Mahoney Dancing Trees

A recent edition of Toronto’s Globe and Mail featured an article with a bold, yet fundamentally obvious point of view: curing COVID will take more than a vaccine; it demands a new relationship with the Earth.
The article is by James Maskalyk, an emergency physician, associate professor in the University of Toronto’s Faculty of Medicine and author of the forthcoming book Doctor: Heal Thyself, and Dave Courchene, founder of the Turtle Lodge International Centre for Indigenous Education and Wellness and chair of its National Knowledge Keepers’ Council.
COVID-19, they remind, is a “zoonosis,” a disease borne from animals to humans. Its presence in humans, and its virulence, is a result of the carelessness with which humanity has been treating the global ecosystem. “If humanity is to endure, the coming months must hold healing, not just of populations across the globe from the coronavirus, but of the Earth herself,” write Maskalyk and Courchene.
They describe COVID as “a symptom of an exhausted planet.” Humans are shrinking the habitats of wild creatures, while many animals are seen as mere commodities, valued as trophies or because some part of their anatomy is believed to cure disease or increase sexual prowess. Nature’s worth is measured by what an animal, plant, or body of water produces—wood or coal, genetically modified crops or factory-raised animals. Even if everyone on the planet was vaccinated against coronavirus, these problems would not end.

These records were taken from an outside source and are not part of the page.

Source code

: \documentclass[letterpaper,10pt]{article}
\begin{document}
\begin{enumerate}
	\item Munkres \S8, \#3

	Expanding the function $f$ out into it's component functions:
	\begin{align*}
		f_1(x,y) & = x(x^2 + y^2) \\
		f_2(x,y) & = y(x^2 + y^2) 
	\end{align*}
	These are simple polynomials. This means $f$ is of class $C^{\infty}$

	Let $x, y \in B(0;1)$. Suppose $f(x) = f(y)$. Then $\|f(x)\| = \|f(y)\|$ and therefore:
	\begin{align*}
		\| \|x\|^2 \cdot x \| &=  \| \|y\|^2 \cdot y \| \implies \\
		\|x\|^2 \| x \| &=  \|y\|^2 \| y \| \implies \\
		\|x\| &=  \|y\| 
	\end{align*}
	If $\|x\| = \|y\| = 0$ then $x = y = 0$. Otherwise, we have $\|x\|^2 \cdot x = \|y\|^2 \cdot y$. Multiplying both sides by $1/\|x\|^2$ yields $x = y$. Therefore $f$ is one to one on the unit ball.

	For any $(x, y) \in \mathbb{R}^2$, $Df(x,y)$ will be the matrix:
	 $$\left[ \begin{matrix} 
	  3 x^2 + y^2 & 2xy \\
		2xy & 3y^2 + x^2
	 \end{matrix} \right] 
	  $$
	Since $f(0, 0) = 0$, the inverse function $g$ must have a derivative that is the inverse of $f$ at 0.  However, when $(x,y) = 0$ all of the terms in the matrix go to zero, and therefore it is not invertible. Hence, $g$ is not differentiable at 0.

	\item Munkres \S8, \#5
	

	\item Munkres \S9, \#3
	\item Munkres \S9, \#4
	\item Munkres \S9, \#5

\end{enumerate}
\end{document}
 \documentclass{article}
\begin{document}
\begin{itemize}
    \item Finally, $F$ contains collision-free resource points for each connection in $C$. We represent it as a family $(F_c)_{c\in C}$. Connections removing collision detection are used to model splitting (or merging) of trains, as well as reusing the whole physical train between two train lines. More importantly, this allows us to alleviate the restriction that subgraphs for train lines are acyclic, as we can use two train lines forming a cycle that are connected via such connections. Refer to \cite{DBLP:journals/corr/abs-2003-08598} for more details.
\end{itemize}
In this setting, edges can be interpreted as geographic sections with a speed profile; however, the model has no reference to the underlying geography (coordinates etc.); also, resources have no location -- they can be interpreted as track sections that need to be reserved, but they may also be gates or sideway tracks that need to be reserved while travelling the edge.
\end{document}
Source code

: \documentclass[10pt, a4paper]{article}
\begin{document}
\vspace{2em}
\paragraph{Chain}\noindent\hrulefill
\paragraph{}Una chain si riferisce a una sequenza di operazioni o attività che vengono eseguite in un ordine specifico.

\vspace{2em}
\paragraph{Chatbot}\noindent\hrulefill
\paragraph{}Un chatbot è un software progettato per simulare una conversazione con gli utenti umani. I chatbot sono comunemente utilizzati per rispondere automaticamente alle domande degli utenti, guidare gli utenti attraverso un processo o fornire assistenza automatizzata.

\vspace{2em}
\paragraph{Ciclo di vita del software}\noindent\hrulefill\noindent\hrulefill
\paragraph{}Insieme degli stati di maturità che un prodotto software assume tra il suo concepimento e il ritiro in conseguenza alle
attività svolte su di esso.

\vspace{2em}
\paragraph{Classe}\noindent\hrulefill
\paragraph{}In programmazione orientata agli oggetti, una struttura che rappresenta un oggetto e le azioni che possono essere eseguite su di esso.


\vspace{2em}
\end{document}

Indigenous wisdom, argue the authors, can help us come into better relationship with the Earth. At a gathering in a sacred Anishinaabe Turtle Lodge in Manitoba, indigenous wisdom keepers agreed that the human dissociation from the Earth is like a rupture in the body’s immune system, resulting in addiction, susceptibility to sickness, and mental breakdowns.
“We are of the Earth,” the authors conclude, “and have everything we need to heal. The cure for COVID-19 is here. It is us.
We can bring our own medicine to the Earth by engaging regularly in the RadJoy Practice and finding and making beauty in places that are hurt or ignored.
The article, “The real cure for COVID is renewing our fractured relationship with the planet,” is online, but you have to be a subscriber to the Globe and Mail to read it.